[The problem]: Report every line of the records that includes the word "section".

Dataset excerpts Block Start

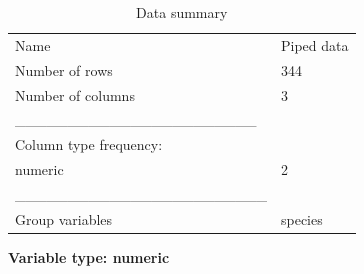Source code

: \documentclass[
  a4paper,
  DIV=11,
  numbers=noendperiod,
  oneside]{scrreprt}
\begin{document}
\begin{longtable}[]{@{}ll@{}}
\caption{Data summary}\tabularnewline
\toprule()
\endhead
Name & Piped data \\
Number of rows & 344 \\
Number of columns & 3 \\
\_\_\_\_\_\_\_\_\_\_\_\_\_\_\_\_\_\_\_\_\_\_\_ & \\
Column type frequency: & \\
numeric & 2 \\
\_\_\_\_\_\_\_\_\_\_\_\_\_\_\_\_\_\_\_\_\_\_\_\_ & \\
Group variables & species \\
\bottomrule()
\end{longtable}

\textbf{Variable type: numeric}
\end{document}
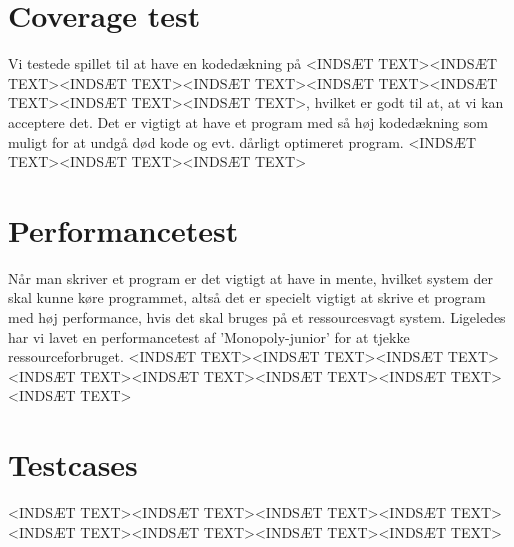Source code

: \section{Coverage test}
Vi testede spillet til at have en kodedækning på <INDSÆT TEXT><INDSÆT TEXT><INDSÆT TEXT><INDSÆT TEXT><INDSÆT TEXT><INDSÆT TEXT><INDSÆT TEXT><INDSÆT TEXT>, hvilket er godt til at, at vi kan acceptere det.
Det er vigtigt at have et program med så høj kodedækning som muligt for at undgå død kode og evt. dårligt optimeret program.
<INDSÆT TEXT><INDSÆT TEXT><INDSÆT TEXT>

\section{Performancetest}
Når man skriver et program er det vigtigt at have in mente, hvilket system der skal kunne køre programmet, altså det er specielt vigtigt at skrive et program med høj performance, hvis det skal bruges på et ressourcesvagt system.
Ligeledes har vi lavet en performancetest af 'Monopoly-junior' for at tjekke ressourceforbruget.
<INDSÆT TEXT><INDSÆT TEXT><INDSÆT TEXT><INDSÆT TEXT><INDSÆT TEXT><INDSÆT TEXT><INDSÆT TEXT><INDSÆT TEXT>


\section{Testcases}
<INDSÆT TEXT><INDSÆT TEXT><INDSÆT TEXT><INDSÆT TEXT><INDSÆT TEXT><INDSÆT TEXT><INDSÆT TEXT><INDSÆT TEXT>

Dataset excerpts Block End

[Written answer]:
: \section{Coverage test}
\section{Performancetest}
\section{Testcases}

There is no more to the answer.